Pakistan have played both their warm-up games at the Rajiv Gandhi International Stadium

Netherlands are far more familiar with the country's weather pattern than most of the teams at this year’s ODI World Cup. They have been in the country for almost a month now and have trained endlessly at the Karnataka Cricket Association Stadium (KSCA) in Alur with an eye on causing a few upsets in the upcoming competition. 

Last year, at the T20 World Cup, the Orange gave a new lifeline to Pakistan’s T20 World Cup campaign, which almost ended after losing against Zimbabwe, with a win over South Africa. But it is now time to put aside that friendship and take account of their opponents, who are one of the favourites going into the competition. 
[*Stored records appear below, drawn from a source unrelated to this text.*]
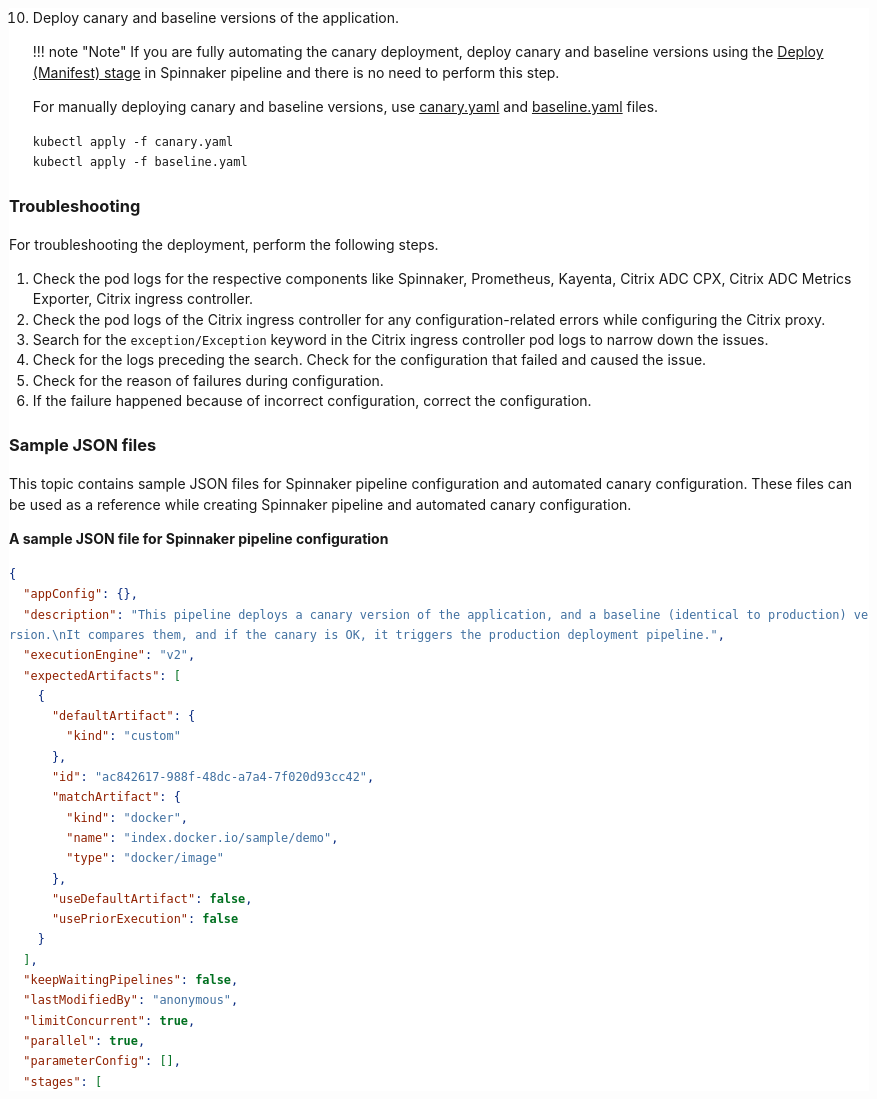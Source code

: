 

10. Deploy canary and baseline versions of the application.

    !!! note "Note"
        If you are fully automating the canary deployment, deploy canary and baseline versions using the [Deploy (Manifest) stage](https://www.spinnaker.io/guides/user/kubernetes-v2/deploy-manifest/) in Spinnaker pipeline and there is no need to perform this step.

    For manually deploying canary and baseline versions, use [canary.yaml](https://github.com/netscaler/netscaler-k8s-ingress-controller/blob/master/canary/manifest/canary.yaml) and [baseline.yaml](https://github.com/netscaler/netscaler-k8s-ingress-controller/blob/master/canary/manifest/baseline.yaml) files.

        kubectl apply -f canary.yaml
        kubectl apply -f baseline.yaml

### Troubleshooting

For troubleshooting the deployment, perform the following steps.

1.  Check the pod logs for the respective components like Spinnaker, Prometheus, Kayenta, Citrix ADC CPX, Citrix ADC Metrics Exporter, Citrix ingress controller.
2.  Check the pod logs of the Citrix ingress controller for any configuration-related errors while configuring the Citrix proxy.
3.  Search for the ``exception/Exception`` keyword in the Citrix ingress controller pod logs to narrow down the issues.
4.  Check for the logs preceding the search. Check for the configuration that failed and caused the issue.
5.  Check for the reason of failures during configuration.
6.  If the failure happened because of incorrect configuration, correct the configuration.

### Sample JSON files

This topic contains sample JSON files for Spinnaker pipeline configuration and automated canary configuration. These files can be used as a reference while creating Spinnaker pipeline and automated canary configuration.

**A sample JSON file for Spinnaker pipeline configuration**

```JSON
{
  "appConfig": {},
  "description": "This pipeline deploys a canary version of the application, and a baseline (identical to production) version.\nIt compares them, and if the canary is OK, it triggers the production deployment pipeline.",
  "executionEngine": "v2",
  "expectedArtifacts": [
    {
      "defaultArtifact": {
        "kind": "custom"
      },
      "id": "ac842617-988f-48dc-a7a4-7f020d93cc42",
      "matchArtifact": {
        "kind": "docker",
        "name": "index.docker.io/sample/demo",
        "type": "docker/image"
      },
      "useDefaultArtifact": false,
      "usePriorExecution": false
    }
  ],
  "keepWaitingPipelines": false,
  "lastModifiedBy": "anonymous",
  "limitConcurrent": true,
  "parallel": true,
  "parameterConfig": [],
  "stages": [
```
Pakistan, who perhaps were nervous about returning to India after a complete decade, feel more at home than ever. Right from landing at the airport to the reception at their respective hotel room to the flock of crowd at the venue and the weather, Pakistan have been welcomed with warmth. 
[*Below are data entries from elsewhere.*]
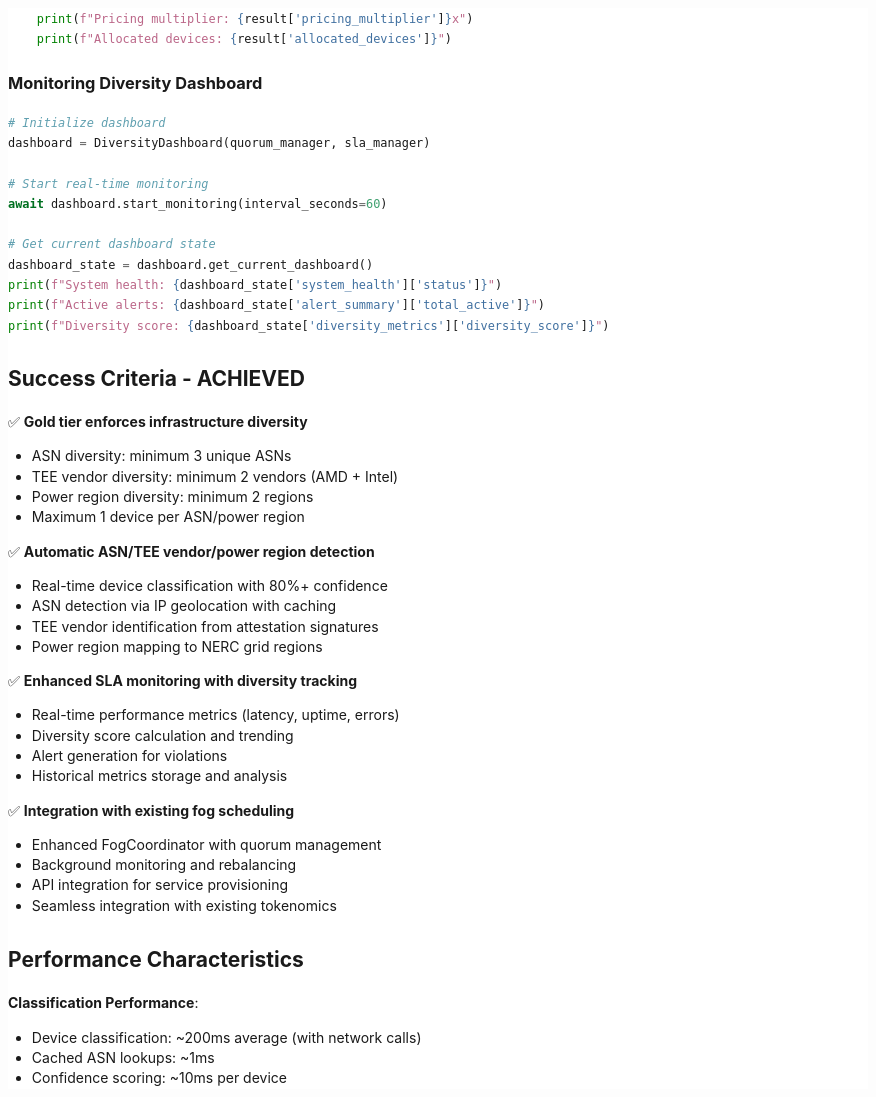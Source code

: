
 ```python
    print(f"Pricing multiplier: {result['pricing_multiplier']}x")
    print(f"Allocated devices: {result['allocated_devices']}")
```

### Monitoring Diversity Dashboard

```python
# Initialize dashboard
dashboard = DiversityDashboard(quorum_manager, sla_manager)

# Start real-time monitoring
await dashboard.start_monitoring(interval_seconds=60)

# Get current dashboard state
dashboard_state = dashboard.get_current_dashboard()
print(f"System health: {dashboard_state['system_health']['status']}")
print(f"Active alerts: {dashboard_state['alert_summary']['total_active']}")
print(f"Diversity score: {dashboard_state['diversity_metrics']['diversity_score']}")
```

## Success Criteria - ACHIEVED

✅ **Gold tier enforces infrastructure diversity**
- ASN diversity: minimum 3 unique ASNs
- TEE vendor diversity: minimum 2 vendors (AMD + Intel)
- Power region diversity: minimum 2 regions
- Maximum 1 device per ASN/power region

✅ **Automatic ASN/TEE vendor/power region detection**
- Real-time device classification with 80%+ confidence
- ASN detection via IP geolocation with caching
- TEE vendor identification from attestation signatures
- Power region mapping to NERC grid regions

✅ **Enhanced SLA monitoring with diversity tracking**
- Real-time performance metrics (latency, uptime, errors)
- Diversity score calculation and trending
- Alert generation for violations
- Historical metrics storage and analysis

✅ **Integration with existing fog scheduling**
- Enhanced FogCoordinator with quorum management
- Background monitoring and rebalancing
- API integration for service provisioning
- Seamless integration with existing tokenomics

## Performance Characteristics

**Classification Performance**:
- Device classification: ~200ms average (with network calls)
- Cached ASN lookups: ~1ms
- Confidence scoring: ~10ms per device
If anything, their connection with the southern state of Telangana brings them closer home with the shared love of Biryani. Babar Azam’s men couldn’t have asked for a better welcome. But now it is time for them to put aside the rust and focus on the two points. 

Things to watch out for

How do Pakistan replace Naseem Shah?

If the two warm-up fixtures are an indication of the wicket here in Hyderabad, it is that we are in for a high-scoring encounter. In both encounters, runs have flown, with Pakistan scoring 345 and 337, and both times, they were left wanting for another quality bowler. That’s perhaps the biggest thing for Pakistan to solve: how do they replace Naseem? 

There are two options in front of them: Hasan Ali's experience or Mohammad Wasim Jr.'s exuberance. If Hasan was expensive in the first clash, conceding 66 runs, he was great in the second fixture against a strong Australian batting unit. On the other hand, Wasim remained expensive across both games, conceding runs at 8.28 and 7.87 RPO. 
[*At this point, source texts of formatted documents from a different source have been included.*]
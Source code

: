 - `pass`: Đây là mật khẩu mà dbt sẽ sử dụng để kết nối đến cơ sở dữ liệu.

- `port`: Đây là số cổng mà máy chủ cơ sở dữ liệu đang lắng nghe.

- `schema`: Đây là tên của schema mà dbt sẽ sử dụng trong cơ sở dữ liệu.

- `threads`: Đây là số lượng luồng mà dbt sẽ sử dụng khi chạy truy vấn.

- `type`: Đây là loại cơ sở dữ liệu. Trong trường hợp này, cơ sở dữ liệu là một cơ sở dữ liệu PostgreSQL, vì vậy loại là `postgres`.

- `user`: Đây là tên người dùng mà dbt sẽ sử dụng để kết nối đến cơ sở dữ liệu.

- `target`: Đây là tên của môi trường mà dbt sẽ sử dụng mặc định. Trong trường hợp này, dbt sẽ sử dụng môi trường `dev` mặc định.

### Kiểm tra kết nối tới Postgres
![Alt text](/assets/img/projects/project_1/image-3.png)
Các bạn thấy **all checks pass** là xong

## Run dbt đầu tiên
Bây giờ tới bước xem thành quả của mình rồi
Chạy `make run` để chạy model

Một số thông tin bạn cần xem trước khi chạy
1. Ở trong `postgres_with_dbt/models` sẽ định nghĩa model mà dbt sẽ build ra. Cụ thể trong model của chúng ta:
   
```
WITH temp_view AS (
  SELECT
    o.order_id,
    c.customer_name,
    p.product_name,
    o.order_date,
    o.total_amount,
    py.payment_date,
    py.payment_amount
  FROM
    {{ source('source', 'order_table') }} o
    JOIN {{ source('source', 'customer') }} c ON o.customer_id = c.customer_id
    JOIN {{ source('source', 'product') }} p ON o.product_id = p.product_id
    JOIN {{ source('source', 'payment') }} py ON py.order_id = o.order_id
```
Also Read: Asian sides strongest on pace front, South Africa lag behind

If the warm-up fixtures indicate anything, Pakistan will likely tilt their combination towards the experience of Hasan, giving the all-rounder an opportunity to rewrite a new chapter in the Pakistan green. 

The Netherlands need to fix their batting

Despite being in the country for some time now, the Dutch side haven’t quite found their way around tackling pace bowling. In the first clash against Karnataka, which was part of their preparation camp, the Dutch top seven were all out for a duck, courtesy of Koushik. It continued in the clash against Australia, where three out of the top four were out for a duck against Mitchell Starc.


Courtesy: KSCA / Pramod Ananth

Pakistan primarily are a pace-heavy side, with their spinners perhaps the worst among all World Cup spin units. So, it is properly stacked against the Dutch side, who would have to face their worst fear - pace bowling. The responsibility then would be on the shoulders of the two batters - Vikramjit Singh and Bas de Leede.

Given that there are plenty of spinners to turn the ball away from the right-handers, the impetus would be on the left-handed Vikramjit to tackle the challenge. 

Ground Details

In this World Cup, Hyderabad is allotted three games, of which two will be on consecutive days. Despite being known as one the biggest grounds (by field of play dimensions), the bowlers have struggled. Batting teams have scored at a run-rate of 5.9 in the last five ODIs, the joint-second highest.

Pacers have generally fared better regarding wicket-taking, with 65 wickets being taken by pacers. But that comes at a cost, with an economy of 5.9 for the pacers. On the other hand, spinners have picked up 30 wickets, averaging 42.9 at the venue. 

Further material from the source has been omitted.